Isso porque, no caso do escritor francês, o escultor tem pouquíssimos materiais que atestam uma imagem: a prova mais crível é um daguerreotipo tomado por Bisson em 1842. Mas, curiosamente, o elemento imagético favorável à consolidação de seu projeto é um conjunto de cartoons que representam o romancista francês em suas roupas de trabalho habituais: um roupão. A partir disso, Rodin tem a sorte de encontrar um velho alfaiate de Balzac que lhe fornece todas as medidas físicas do escritor e favorece ao escultor encontrar semelhanças no mundo concreto para dar forma à sua obra.

Dos embates do escultor até alcançar a estrutura final de seu projeto estão as provas que construiu com modelos sobre Balzac: uma escultura em gesso do roupão; os estudos sobre o nu para o qual fará cerca de trinta ensaios; uma estátua sem cabeça e de braços cruzados; bustos; e, por fim, a estátua em bronze. Ante todos os impasses – contornados graças à perseverança de Zola – a obra ficou pronta para a exposição do Salão de Paris de 1898, momento retratado pelo filme de Doillon pelo reconhecimento que Rodin fará da obra de Camille Claudel, semi-esquecida na exposição ou detratada pela sociedade artística de então. É a chance que o cineasta encontra de atenuar os caprichos machistas do escultor e atribuindo essa condição aos volteios do caráter genial do artista.

O Balzac se reveste de todas as marcas que justificam o valor contestatório da obra de Rodin. Se não agradou a muitos, foi através da escultura que pode reunir a um só tempo a tradição e o novo, num gesto dialético que, se era mais ou menos fácil de se construir no universo da literatura, pela possibilidade de articulação da escrita entre um e outro plano, não era de nenhuma maneira fácil para a escultura.
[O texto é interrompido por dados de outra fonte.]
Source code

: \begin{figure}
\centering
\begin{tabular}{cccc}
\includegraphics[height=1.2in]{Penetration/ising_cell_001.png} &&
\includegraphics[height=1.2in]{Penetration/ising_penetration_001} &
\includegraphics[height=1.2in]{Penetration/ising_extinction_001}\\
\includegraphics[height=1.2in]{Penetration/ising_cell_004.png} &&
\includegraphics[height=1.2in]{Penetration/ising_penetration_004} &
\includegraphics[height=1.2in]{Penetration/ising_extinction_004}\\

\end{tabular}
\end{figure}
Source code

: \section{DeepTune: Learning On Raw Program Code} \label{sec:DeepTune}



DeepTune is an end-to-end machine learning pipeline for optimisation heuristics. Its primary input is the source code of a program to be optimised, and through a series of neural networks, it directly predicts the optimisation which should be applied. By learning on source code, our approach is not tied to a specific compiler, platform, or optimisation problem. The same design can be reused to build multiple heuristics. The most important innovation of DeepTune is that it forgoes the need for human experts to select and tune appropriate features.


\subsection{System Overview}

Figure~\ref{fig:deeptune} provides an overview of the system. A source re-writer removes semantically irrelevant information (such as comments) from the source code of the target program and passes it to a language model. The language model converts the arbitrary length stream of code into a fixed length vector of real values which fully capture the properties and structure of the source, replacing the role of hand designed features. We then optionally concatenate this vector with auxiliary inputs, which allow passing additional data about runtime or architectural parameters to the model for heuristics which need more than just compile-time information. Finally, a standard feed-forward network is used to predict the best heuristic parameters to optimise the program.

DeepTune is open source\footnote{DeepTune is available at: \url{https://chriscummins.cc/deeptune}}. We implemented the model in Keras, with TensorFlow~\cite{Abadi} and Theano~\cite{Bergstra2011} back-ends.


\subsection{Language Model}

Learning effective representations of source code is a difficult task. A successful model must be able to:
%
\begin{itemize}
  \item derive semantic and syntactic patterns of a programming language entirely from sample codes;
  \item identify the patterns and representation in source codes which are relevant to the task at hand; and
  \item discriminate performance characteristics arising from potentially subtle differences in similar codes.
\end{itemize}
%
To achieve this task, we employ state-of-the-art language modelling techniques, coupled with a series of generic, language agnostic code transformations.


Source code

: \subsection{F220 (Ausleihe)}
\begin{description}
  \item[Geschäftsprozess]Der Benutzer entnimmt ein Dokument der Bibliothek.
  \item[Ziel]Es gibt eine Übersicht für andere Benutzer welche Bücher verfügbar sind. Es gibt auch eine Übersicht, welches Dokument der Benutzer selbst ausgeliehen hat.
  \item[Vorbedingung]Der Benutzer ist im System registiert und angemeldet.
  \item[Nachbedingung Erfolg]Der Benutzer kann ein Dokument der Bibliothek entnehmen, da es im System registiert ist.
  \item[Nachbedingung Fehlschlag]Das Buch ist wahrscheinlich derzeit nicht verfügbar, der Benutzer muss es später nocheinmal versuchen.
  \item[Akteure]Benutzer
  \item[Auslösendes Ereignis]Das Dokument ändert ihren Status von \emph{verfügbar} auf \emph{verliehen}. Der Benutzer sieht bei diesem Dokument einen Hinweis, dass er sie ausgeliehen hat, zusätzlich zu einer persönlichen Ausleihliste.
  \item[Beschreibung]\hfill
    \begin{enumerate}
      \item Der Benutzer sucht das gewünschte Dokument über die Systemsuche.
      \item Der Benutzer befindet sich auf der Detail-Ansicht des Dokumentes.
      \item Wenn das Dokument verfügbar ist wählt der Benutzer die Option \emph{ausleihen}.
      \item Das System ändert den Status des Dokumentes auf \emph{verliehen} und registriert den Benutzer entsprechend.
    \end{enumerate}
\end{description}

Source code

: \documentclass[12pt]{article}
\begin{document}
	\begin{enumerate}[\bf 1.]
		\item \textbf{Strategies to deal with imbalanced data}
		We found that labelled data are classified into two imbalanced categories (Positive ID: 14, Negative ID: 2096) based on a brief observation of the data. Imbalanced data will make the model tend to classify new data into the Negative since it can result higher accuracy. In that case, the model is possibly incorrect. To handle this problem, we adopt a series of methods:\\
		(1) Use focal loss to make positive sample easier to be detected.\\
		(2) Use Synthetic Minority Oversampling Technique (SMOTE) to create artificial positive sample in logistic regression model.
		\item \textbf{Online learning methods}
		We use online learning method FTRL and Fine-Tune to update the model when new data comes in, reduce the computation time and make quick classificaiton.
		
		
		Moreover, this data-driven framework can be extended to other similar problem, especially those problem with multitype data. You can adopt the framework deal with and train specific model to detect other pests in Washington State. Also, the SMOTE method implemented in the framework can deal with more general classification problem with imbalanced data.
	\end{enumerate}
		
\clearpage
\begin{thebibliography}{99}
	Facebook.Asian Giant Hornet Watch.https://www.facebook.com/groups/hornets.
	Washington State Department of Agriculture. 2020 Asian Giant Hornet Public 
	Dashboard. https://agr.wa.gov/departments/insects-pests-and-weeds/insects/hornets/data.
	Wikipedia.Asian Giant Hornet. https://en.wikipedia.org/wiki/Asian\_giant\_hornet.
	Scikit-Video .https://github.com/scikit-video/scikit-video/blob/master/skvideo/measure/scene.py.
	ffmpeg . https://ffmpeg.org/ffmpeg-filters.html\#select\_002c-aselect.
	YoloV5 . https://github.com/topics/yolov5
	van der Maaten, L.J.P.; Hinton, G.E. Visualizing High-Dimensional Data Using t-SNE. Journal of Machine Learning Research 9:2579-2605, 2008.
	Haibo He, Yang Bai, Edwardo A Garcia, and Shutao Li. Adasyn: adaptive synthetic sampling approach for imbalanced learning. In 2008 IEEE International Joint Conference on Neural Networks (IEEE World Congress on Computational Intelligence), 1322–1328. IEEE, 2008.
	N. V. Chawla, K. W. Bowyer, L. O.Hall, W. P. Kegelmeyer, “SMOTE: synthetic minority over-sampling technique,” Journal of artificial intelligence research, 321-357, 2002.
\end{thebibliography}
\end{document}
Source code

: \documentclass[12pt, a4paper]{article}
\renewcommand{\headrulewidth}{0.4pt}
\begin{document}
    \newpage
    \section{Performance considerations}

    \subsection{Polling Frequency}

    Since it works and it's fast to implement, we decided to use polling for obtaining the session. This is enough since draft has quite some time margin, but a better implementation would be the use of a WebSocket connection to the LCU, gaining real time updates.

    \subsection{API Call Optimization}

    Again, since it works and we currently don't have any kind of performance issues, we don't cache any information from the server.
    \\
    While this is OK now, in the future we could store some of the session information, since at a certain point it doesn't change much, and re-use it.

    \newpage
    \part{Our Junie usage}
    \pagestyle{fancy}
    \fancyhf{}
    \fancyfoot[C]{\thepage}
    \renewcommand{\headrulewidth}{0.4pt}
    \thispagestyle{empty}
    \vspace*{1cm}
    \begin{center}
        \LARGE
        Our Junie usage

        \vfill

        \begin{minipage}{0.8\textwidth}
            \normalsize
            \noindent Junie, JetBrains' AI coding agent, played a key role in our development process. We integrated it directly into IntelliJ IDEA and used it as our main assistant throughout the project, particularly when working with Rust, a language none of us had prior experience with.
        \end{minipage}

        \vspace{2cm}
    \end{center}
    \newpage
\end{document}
A tradição aparece aqui representada nas feições imperativas de um Balzac senhor de toda história e ao mesmo tempo, e eis então o caráter novo, o escritor é mostrado na sua mais inteira simplicidade, envolto num roupão, o que atesta ainda contra sua figura santificada pela canonização da crítica enquanto o revela homem entre os homens.

O Rodin, de Jacques Doillon, é uma aula acerca da figura sobre a qual a narrativa documenta. Pela boa execução e construção do imbróglio biográfico – e as saídas alternativas e criativas para não cair na total repetição de um filme que se passa num só cenário e preso à mesma ordem das ações – é um trabalho que merece uma chance do espectador, se não como obra de grandeza cinematográfica, como aula sobre uma das figuras interessantes da arte moderna.